LoL ... Some plug-ins are a big surprise, such as WLM from Waves. Some Western engineers and I tested it and found that it is not that accurate. If you test the same recording multiple times with it, you can actually end up with different measurements. Try testing an arbitrary WAV music recording with WLM, and you will probably find that although your LKFS values are the same, each time you test the same recording, the scanning processes will differ so much. This made me wonder how it was coming up with its final results. Furthermore, WLM's UI shows no continuous loudness evolution over a period of time; instead, it only displays the current status and the mean values. You could indeed export the measurement as CSV data and make a pretty graph, but most meters like this cannot allow you to observe in real time the continuous changes in loudness. Such continuous changes and the relative loudness are what we care about most. Otherwise, there would be no point in using such complicated meters; a blinking light would suffice!

Another cheap yet reliable method is to open the recording with Sound Forge, use its built-in Normalize plug-in, and switch to RMS mode. This gives you the average RMS loudness.
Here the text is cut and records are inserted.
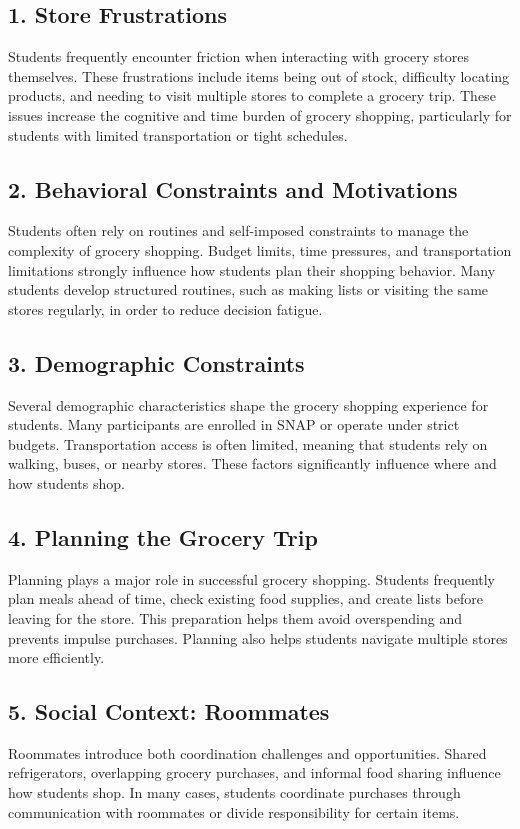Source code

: \documentclass[11pt]{article}
\begin{document}
\subsection*{1. Store Frustrations}
Students frequently encounter friction when interacting with grocery stores themselves. These frustrations include items being out of stock, difficulty locating products, and needing to visit multiple stores to complete a grocery trip. These issues increase the cognitive and time burden of grocery shopping, particularly for students with limited transportation or tight schedules.

\subsection*{2. Behavioral Constraints and Motivations}
Students often rely on routines and self-imposed constraints to manage the complexity of grocery shopping. Budget limits, time pressures, and transportation limitations strongly influence how students plan their shopping behavior. Many students develop structured routines, such as making lists or visiting the same stores regularly, in order to reduce decision fatigue.

\subsection*{3. Demographic Constraints}
Several demographic characteristics shape the grocery shopping experience for students. Many participants are enrolled in SNAP or operate under strict budgets. Transportation access is often limited, meaning that students rely on walking, buses, or nearby stores. These factors significantly influence where and how students shop.

\subsection*{4. Planning the Grocery Trip}
Planning plays a major role in successful grocery shopping. Students frequently plan meals ahead of time, check existing food supplies, and create lists before leaving for the store. This preparation helps them avoid overspending and prevents impulse purchases. Planning also helps students navigate multiple stores more efficiently.

\subsection*{5. Social Context: Roommates}
Roommates introduce both coordination challenges and opportunities. Shared refrigerators, overlapping grocery purchases, and informal food sharing influence how students shop. In many cases, students coordinate purchases through communication with roommates or divide responsibility for certain items.
\end{document}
Note that it has an option: 45 dB equal-loudness weighting (signals lower than -45 dB are excluded from its analysis).

I recommend not to use this weighting because you will never know whether the results are correct or not. I compared Sound Forge Pro 11 and Sound Forge for Mac 2, and found that even their measurement results are sometimes different!

Still using that Dave Weckl's recording, below is the RMS reading before loudness processing in Sound Forge:

Here is the RMS reading after processing the recording using TC LC2n:

We can easily notice the differences in RMS and LKFS, before and after.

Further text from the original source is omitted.